Dreamworld Studios was an auditorium with production facilities located at the Dreamworld theme park on the Gold Coast, Australia. It is notable for being the location of Big Brother Australia’s live shows. In 2019, the studio, along with the Big Brother house, was bulldozed to make way for Steel Taipan.

History
Dreamworld Studios opened in 1986 as the Music Bowl. Around 1990, the auditorium's name was changed to Dreamworld Amphitheatre before being renamed Dreamworld Studios in 2001 when Big Brother Australia began production. In August 2019, the venue was demolished to make way for a future attraction for the theme park. In the months prior to its demise, vision of the abandoned house spread across social media. This resulted in numerous trespassers and vandals visiting the compound. Later, four children were charged with arson after they were seen running from the abandoned house at the time that a fire broke out.

Usage

Big Brother

Dreamworld Studios are mostly used during the production of Big Brother Australia. The Big Brother house was located a short walk away from the studios. This allowed live shows to take place in the auditorium. Big Brother was produced at Dreamworld from 2001 until 2008 for Network Ten and from 2012 until 2014 for the Nine Network.

Temporary use
During periods where Big Brother was not in production, Dreamworld Studios have been used for various temporary shows. 

In 2004, Dreamworld played host to the Believe in Dreams illusion show at Dreamworld Studios. The show starred John Taylor.

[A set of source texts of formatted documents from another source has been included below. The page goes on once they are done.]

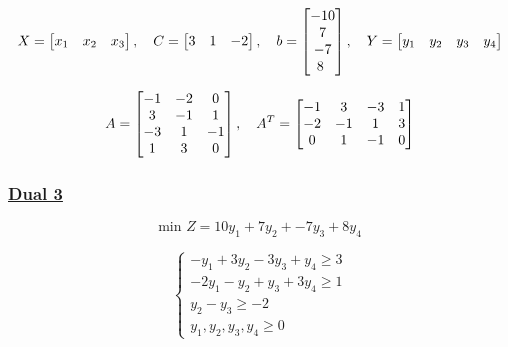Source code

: \vspace{1.25cm}
\[
X = \left[\begin{matrix} x_1 & x_2 & x_3 \end{matrix}\right], \hspace{0.35cm}
C = \left[\begin{matrix} 3 & 1 & -2 \end{matrix}\right], \hspace{0.35cm}
b = \left[\begin{matrix} -10 \\ 7\\-7\\8 \ \end{matrix}\right], \hspace{0.35cm}
Y = \left[\begin{matrix} y_1 & y_2 & y_3& y_4 \end{matrix}\right]
\]

\vspace{0.5cm}

\[
A = \left[\begin{matrix}   -1 & -2 & 0 \\
                           3 & -1 & 1\\
                           -3 & 1 & -1\\
                           1 & 3 & 0
                           \end{matrix}\right], \hspace{0.35cm}
        A^{T} = \left[\begin{matrix}  -1 & 3 & -3 &1 \\
                                      -2 & -1 & 1 &3 \\
                                       0 & 1 & -1 &0
                     \end{matrix}\right]
\]

\newpage
\subsubsection*{\underline{Dual 3}}
\[\text{min } Z = 10y_1 + 7y_2 + -7y_3 +8y_4\]

\[
\left\{
\begin{array}{l}
    -y_{1} + 3y_{2} -3y_{3} + y_{4} \geq 3 \\
    -2y_{1} -y_{2} + y_{3} + 3y_{4} \geq 1 \\
     y_{2} - y_{3}  \geq -2 \\
    y_{1}, y_{2}, y_{3}, y_{4}\geq 0
\end{array}
\right.
\]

MTV Plugs Into Dreamworld (sometimes shortened to MTV Plugs In) was a temporary live show held in the Dreamworld Studios amphitheatre for the 2009—2010 summer school holidays. The show was run from 26 December 2009 to 22 January 2010. The 30 minute performance was shown 3 times a day and included a variety of music, dancing and stunts in a game show-like format.

Present day
Today, most of the site is now mostly used for storage. Part of the site is currently being used for construction of the new Steel Taipan roller coaster. The original Baldwin steam locomotive of the Dreamworld Express is currently stored there. All live shows are now held in Ocean Parade either at the Dreamworld Exhibition Centre or at the old Thunderbolt site.